I made a list of items that I wanted to put on the website, and I did some research such as "what makes a good programmer's portfolio website" to further expand my list. Once I felt the list was long enough, I read through each of them and picked the appropriate ones. I did some modifications later designing UI and coding, but overall my website was on track – often I thanked myself that I defined the project boundaries at the very beginning. Otherwise, I would be caught in a constant loop of wondering, "Should I do this?" "Should I add that?" "What's next?"

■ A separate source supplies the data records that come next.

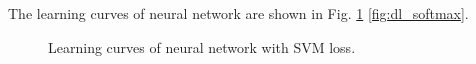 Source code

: \documentclass[10pt,twocolumn,letterpaper]{article}
\begin{document}
	The learning curves of neural network are shown in Fig. \ref{fig:dl_svm} \ref{fig:dl_softmax}.
\begin{figure}[htbp]
	\centering
	\caption{Learning curves of neural network with SVM loss.}
	\label{fig:dl_svm}
\end{figure}
\end{document}
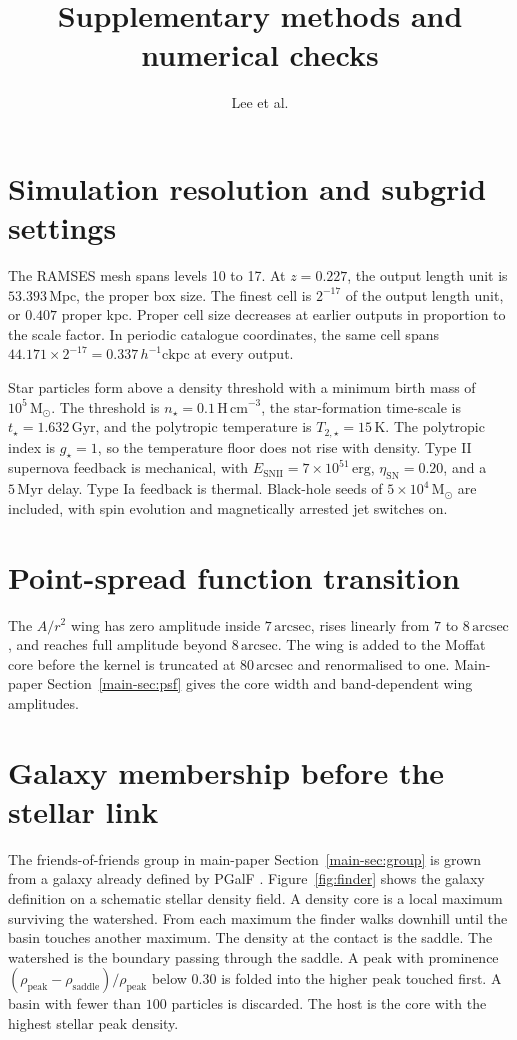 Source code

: \documentclass[usenatbib]{mnras}
\title{Supplementary methods and numerical checks}
\author{Lee et al.}
\begin{document}
\maketitle
\section{Simulation resolution and subgrid settings}
The RAMSES mesh spans levels 10 to 17. At $z=0.227$, the output length
unit is $53.393\,\mathrm{Mpc}$, the proper box size. The finest cell is
$2^{-17}$ of the output length unit, or $0.407$ proper kpc. Proper cell
size decreases at earlier outputs in proportion to the scale factor.
In periodic catalogue coordinates, the same cell spans
$44.171\times 2^{-17}=0.337\,h^{-1}\mathrm{ckpc}$ at every output.

Star particles form above a density threshold with a minimum birth mass
of $10^{5}\,\mathrm{M}_{\odot}$. The threshold is
$n_{\star}=0.1\,\mathrm{H\,cm}^{-3}$, the star-formation time-scale is
$t_{\star}=1.632\,\mathrm{Gyr}$, and the polytropic temperature is
$T_{2,\star}=15\,\mathrm{K}$. The polytropic index is $g_{\star}=1$,
so the temperature floor does not rise with density. Type II supernova
feedback is mechanical, with $E_{\mathrm{SNII}}=7\times10^{51}\,\mathrm{erg}$,
$\eta_{\mathrm{SN}}=0.20$, and a $5\,\mathrm{Myr}$ delay. Type Ia
feedback is thermal. Black-hole seeds of $5\times10^{4}\,\mathrm{M}_{\odot}$
are included, with spin evolution and magnetically arrested jet
switches on.

\section{Point-spread function transition}
\label{sec:psfwing}
The $A/r^{2}$ wing has zero amplitude inside $7\,\mathrm{arcsec}$,
rises linearly from $7$ to $8\,\mathrm{arcsec}$, and reaches full
amplitude beyond $8\,\mathrm{arcsec}$. The wing is added to the Moffat
core before the kernel is truncated at $80\,\mathrm{arcsec}$ and
renormalised to one. Main-paper Section~\ref{main-sec:psf} gives the
core width and band-dependent wing amplitudes.

\section{Galaxy membership before the stellar link}
The friends-of-friends group in main-paper Section~\ref{main-sec:group} is grown from a
galaxy already defined by PGalF \citep{kim2023}.
Figure~\ref{fig:finder} shows the galaxy definition on a schematic stellar
density field.
A density core is a local maximum surviving the watershed.
From each maximum the finder walks downhill until the basin touches
another maximum.
The density at the contact is the saddle.
The watershed is the boundary passing through the saddle.
A peak with prominence
$(\rho_{\mathrm{peak}}-\rho_{\mathrm{saddle}})/\rho_{\mathrm{peak}}$
below $0.30$ is folded into the higher peak touched first.
A basin with fewer than $100$ particles is discarded.
The host is the core with the highest stellar peak density.
\end{document}
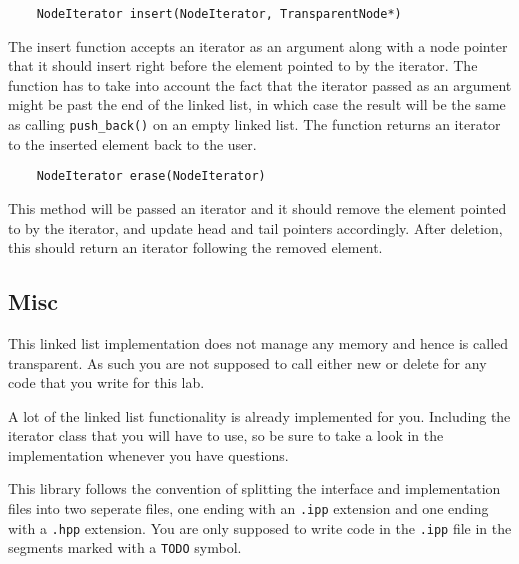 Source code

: \documentclass{article}
\begin{document}
\begin{lstlisting}
    NodeIterator insert(NodeIterator, TransparentNode*)
\end{lstlisting}
The insert function accepts an iterator as an argument along with a node
pointer that it should insert right before the element pointed to by the
iterator.  The function has to take into account the fact that the iterator
passed as an argument might be past the end of the linked list, in which case
the result will be the same as calling \texttt{push\_back()} on an empty
linked list.  The function returns an iterator to the inserted element back to
the user.

\begin{lstlisting}
    NodeIterator erase(NodeIterator)
\end{lstlisting}
This method will be passed an iterator and it should remove the element
pointed to by the iterator, and update head and tail pointers accordingly.
After deletion, this should return an iterator following the removed element.

\bigskip
\subsection{Misc}

This linked list implementation does not manage any memory and hence is called
transparent.  As such you are not supposed to call either new or delete for
any code that you write for this lab.

A lot of the linked list functionality is already implemented for you.
Including the iterator class that you will have to use, so be sure to take a
look in the implementation whenever you have questions.

This library follows the convention of splitting the interface and
implementation files into two seperate files, one ending with an \texttt{.ipp}
extension and one ending with a \texttt{.hpp} extension.  You are only
supposed to write code in the \texttt{.ipp} file in the segments marked with a
\texttt{TODO} symbol.
\end{document}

My project plan was not as professional as those business plans, but good enough for my small personal project.

Visualize the Project / UI Design

I had a roughly completed and somewhat organized project plan, but still not enough to start coding - I would need to visualize it. During the designing UI process, I further refined my plan, such as the font I would use, colour themes, how many pages for this website and so on.

If you are interested, you can check out the original UI on mygraphic design page.

Coding

I started from the common components – the navigation on the top and the footer at the bottom. To be honest, I was new to Tailwind CSS, MongoDB, the app/api route structure and so much more. Of course, I had encountered numerous bugs, from my code logic, from the browsers' settings, or just a typo…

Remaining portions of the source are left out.